Nothing but the images should be left out when the entries are restated word for word.
[[ Data for analysis open ]]
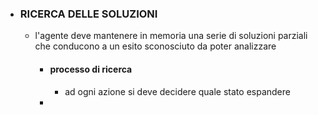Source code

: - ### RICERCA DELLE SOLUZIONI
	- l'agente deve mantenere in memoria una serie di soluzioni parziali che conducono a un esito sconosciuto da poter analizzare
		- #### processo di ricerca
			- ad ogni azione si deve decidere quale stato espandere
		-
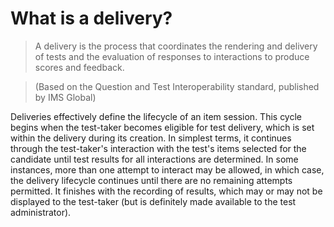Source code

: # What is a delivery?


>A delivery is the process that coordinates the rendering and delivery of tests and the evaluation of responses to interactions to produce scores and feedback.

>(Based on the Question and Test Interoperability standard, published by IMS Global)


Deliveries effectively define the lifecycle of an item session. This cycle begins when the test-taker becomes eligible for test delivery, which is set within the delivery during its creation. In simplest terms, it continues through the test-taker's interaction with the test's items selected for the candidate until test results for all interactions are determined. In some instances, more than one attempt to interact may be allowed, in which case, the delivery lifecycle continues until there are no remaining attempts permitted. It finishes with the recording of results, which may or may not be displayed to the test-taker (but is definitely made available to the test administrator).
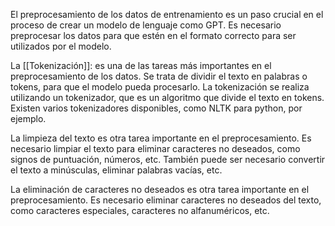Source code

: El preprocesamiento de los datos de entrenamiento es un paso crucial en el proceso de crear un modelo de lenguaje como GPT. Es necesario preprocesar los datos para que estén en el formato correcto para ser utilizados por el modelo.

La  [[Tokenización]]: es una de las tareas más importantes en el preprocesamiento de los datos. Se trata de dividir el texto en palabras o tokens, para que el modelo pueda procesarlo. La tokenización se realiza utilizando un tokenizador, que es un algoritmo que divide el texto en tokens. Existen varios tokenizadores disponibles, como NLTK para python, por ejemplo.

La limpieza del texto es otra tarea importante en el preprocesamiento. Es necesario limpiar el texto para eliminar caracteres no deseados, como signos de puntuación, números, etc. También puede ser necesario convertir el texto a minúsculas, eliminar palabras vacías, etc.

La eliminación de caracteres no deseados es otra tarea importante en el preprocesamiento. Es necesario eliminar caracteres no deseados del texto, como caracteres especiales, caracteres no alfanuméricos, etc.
[[ Data for analysis closed ]]
Task response:
Source code

: - ### RICERCA DELLE SOLUZIONI
	- l'agente deve mantenere in memoria una serie di soluzioni parziali che conducono a un esito sconosciuto da poter analizzare
		- #### processo di ricerca
			- ad ogni azione si deve decidere quale stato espandere
		-
Source code

: # What is a delivery?


>A delivery is the process that coordinates the rendering and delivery of tests and the evaluation of responses to interactions to produce scores and feedback.

>(Based on the Question and Test Interoperability standard, published by IMS Global)


Deliveries effectively define the lifecycle of an item session. This cycle begins when the test-taker becomes eligible for test delivery, which is set within the delivery during its creation. In simplest terms, it continues through the test-taker's interaction with the test's items selected for the candidate until test results for all interactions are determined. In some instances, more than one attempt to interact may be allowed, in which case, the delivery lifecycle continues until there are no remaining attempts permitted. It finishes with the recording of results, which may or may not be displayed to the test-taker (but is definitely made available to the test administrator).
Source code

: El preprocesamiento de los datos de entrenamiento es un paso crucial en el proceso de crear un modelo de lenguaje como GPT. Es necesario preprocesar los datos para que estén en el formato correcto para ser utilizados por el modelo.

La  [[Tokenización]]: es una de las tareas más importantes en el preprocesamiento de los datos. Se trata de dividir el texto en palabras o tokens, para que el modelo pueda procesarlo. La tokenización se realiza utilizando un tokenizador, que es un algoritmo que divide el texto en tokens. Existen varios tokenizadores disponibles, como NLTK para python, por ejemplo.

La limpieza del texto es otra tarea importante en el preprocesamiento. Es necesario limpiar el texto para eliminar caracteres no deseados, como signos de puntuación, números, etc. También puede ser necesario convertir el texto a minúsculas, eliminar palabras vacías, etc.

La eliminación de caracteres no deseados es otra tarea importante en el preprocesamiento. Es necesario eliminar caracteres no deseados del texto, como caracteres especiales, caracteres no alfanuméricos, etc.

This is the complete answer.